Question

In the electrolysis of aqueous sodium chloride solution which of the half cell reaction will occur at anode?

Options

• \[\ce{Na+ (aq) + e- -> Na (s); E^{Θ}_{cell} = - 2.71V}\]

• \[\ce{2H2O (l) -> O2(g) + 4H+ (aq) + 4e^- ; E^{Θ}_{cell} = 1.23V}\]

• \[\ce{H^+ (aq) + e^- -> 1/2 H2 (g); E^{Θ}_{cell} = 0.00V}\]

• \[\ce{Cl^- (aq) -> 1/2 Cl2 (g) + e^- ; E^{Θ}_{cell} = 1.36V}\]

Answer 1

\[\ce{Cl^- (aq) -> 1/2 Cl2 (g) + e^- ; E^{Θ}_{cell} = 1.36V}\]

Explanation:

During electrolysis of aqueous

\[\ce{NaCl -> Na^+ + Cl^-}\]

\[\ce{H2O -> H+ + OH-}\]

\[\ce{Na+ + e- -> Na (E^{Θ}_{cell} = - 2.71V)}\]

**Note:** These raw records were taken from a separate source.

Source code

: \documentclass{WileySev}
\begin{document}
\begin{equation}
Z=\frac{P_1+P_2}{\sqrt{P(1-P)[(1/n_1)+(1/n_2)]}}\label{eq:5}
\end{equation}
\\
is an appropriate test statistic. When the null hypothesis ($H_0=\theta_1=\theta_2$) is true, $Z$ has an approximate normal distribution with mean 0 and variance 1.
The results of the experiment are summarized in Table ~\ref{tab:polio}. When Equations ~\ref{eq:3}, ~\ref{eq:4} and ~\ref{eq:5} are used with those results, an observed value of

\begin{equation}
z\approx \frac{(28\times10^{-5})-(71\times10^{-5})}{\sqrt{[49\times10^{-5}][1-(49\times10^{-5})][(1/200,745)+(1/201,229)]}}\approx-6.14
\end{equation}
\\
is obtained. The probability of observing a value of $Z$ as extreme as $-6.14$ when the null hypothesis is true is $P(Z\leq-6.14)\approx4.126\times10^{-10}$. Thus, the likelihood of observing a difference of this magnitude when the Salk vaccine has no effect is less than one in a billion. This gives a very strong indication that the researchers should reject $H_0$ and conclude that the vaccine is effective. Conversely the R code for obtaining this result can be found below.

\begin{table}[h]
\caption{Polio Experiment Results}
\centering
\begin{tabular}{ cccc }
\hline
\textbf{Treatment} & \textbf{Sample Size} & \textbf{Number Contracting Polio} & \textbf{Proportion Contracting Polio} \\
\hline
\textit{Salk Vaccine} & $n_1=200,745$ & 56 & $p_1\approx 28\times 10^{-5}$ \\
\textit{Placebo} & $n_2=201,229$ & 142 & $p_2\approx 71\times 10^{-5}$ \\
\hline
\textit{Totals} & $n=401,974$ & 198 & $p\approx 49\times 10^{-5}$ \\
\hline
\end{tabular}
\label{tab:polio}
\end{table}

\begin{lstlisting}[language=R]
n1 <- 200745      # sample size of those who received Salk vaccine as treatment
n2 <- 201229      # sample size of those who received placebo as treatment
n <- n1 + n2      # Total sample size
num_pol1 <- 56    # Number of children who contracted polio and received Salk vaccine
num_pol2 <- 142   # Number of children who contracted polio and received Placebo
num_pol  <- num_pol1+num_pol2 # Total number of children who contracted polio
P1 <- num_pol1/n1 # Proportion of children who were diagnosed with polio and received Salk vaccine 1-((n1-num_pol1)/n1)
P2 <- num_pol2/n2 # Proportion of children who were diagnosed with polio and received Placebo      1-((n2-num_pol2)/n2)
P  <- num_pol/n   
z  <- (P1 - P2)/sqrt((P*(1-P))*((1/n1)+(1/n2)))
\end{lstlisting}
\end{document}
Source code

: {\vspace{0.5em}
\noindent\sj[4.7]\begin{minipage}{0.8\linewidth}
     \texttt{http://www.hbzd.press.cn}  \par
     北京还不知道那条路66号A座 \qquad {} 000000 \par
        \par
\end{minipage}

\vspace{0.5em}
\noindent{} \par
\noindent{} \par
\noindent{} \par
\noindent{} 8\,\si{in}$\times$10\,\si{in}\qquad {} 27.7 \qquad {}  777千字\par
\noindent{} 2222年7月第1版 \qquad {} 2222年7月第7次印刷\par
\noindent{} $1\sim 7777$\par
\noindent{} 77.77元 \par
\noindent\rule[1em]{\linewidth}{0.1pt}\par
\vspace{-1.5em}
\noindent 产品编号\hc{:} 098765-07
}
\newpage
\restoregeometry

\[\ce{H^+ e- -> 1/2 H2 E^{Θ}_{cell} = 0.00V}\]

At cathode,

\[\ce{H2O + e- -> 1/2 H2 + OH-}\]

At anode, two reactions are possible.

\[\ce{Cl^{-} -> 1/2 Cl2 + e- ; E^{Θ}_{cell} = 1.36V}\]

\[\ce{2H2O -> O2 + 4H+ + 4e- ; E^{Θ}_{cell} = 1.23V}\]